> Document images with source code

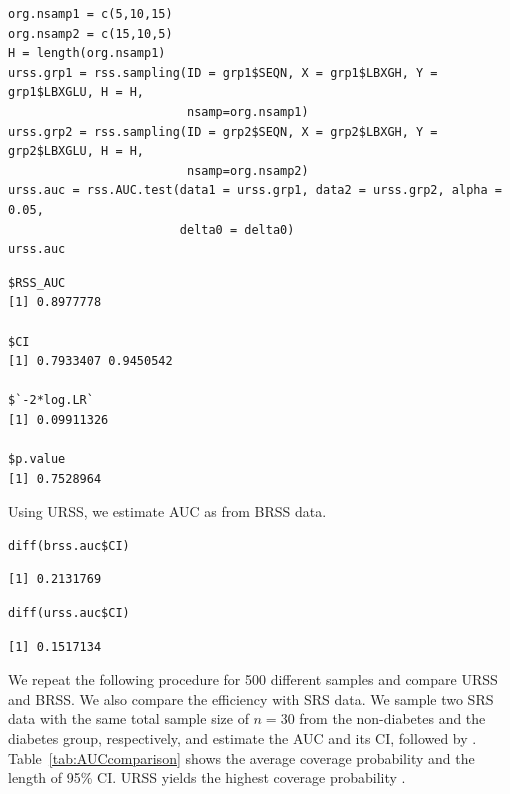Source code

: \begin{verbatim}
org.nsamp1 = c(5,10,15)
org.nsamp2 = c(15,10,5)
H = length(org.nsamp1)
urss.grp1 = rss.sampling(ID = grp1$SEQN, X = grp1$LBXGH, Y = grp1$LBXGLU, H = H,
                         nsamp=org.nsamp1)
urss.grp2 = rss.sampling(ID = grp2$SEQN, X = grp2$LBXGH, Y = grp2$LBXGLU, H = H, 
                         nsamp=org.nsamp2)
urss.auc = rss.AUC.test(data1 = urss.grp1, data2 = urss.grp2, alpha = 0.05, 
                        delta0 = delta0)
urss.auc
\end{verbatim}
\begin{verbatim}
$RSS_AUC
[1] 0.8977778

$CI
[1] 0.7933407 0.9450542

$`-2*log.LR`
[1] 0.09911326

$p.value
[1] 0.7528964
\end{verbatim}

%
Using URSS, we estimate AUC as  from BRSS data. 
%

\begin{verbatim}
diff(brss.auc$CI)
\end{verbatim}
\begin{verbatim}
[1] 0.2131769
\end{verbatim}
\begin{verbatim}
diff(urss.auc$CI)
\end{verbatim}
\begin{verbatim}
[1] 0.1517134
\end{verbatim}

%
We repeat the following procedure for 500 different samples and compare URSS and BRSS. We also compare the efficiency with SRS data. We sample two SRS data with the same total sample size of $n=30$ from the non-diabetes and the diabetes group, respectively, and estimate the AUC and its CI, followed by \cite{Moon:2022}. Table~\ref{tab:AUCcomparison} shows the average coverage probability and the length of 95\% CI. URSS yields the highest coverage probability .
\begin{table}[!ht]
\centering
{}
\caption{Comparison of AUC inference results from RSS and SRS over 500 replicates.}\label{tab:AUCcomparison}
\end{table}
%

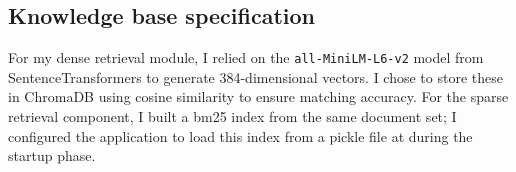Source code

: \subsection{Knowledge base specification}

\begin{table}[H]
\centering
\caption{Knowledge base v2 composition}
\renewcommand{\arraystretch}{1.1}
\end{table}

For my dense retrieval module, I relied on the \texttt{all-MiniLM-L6-v2} model from SentenceTransformers to generate 384-dimensional vectors. I chose to store these in ChromaDB using cosine similarity to ensure matching accuracy. For the sparse retrieval component, I built a \ac{bm25} index from the same document set; I configured the application to load this index from a pickle file at  during the startup phase.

> ASSIGNMENT
Check the lines above and copy each one that includes "LBXGLU".

> TASK SOLUTION
urss.grp1 = rss.sampling(ID = grp1$SEQN, X = grp1$LBXGH, Y = grp1$LBXGLU, H = H,
urss.grp2 = rss.sampling(ID = grp2$SEQN, X = grp2$LBXGH, Y = grp2$LBXGLU, H = H, 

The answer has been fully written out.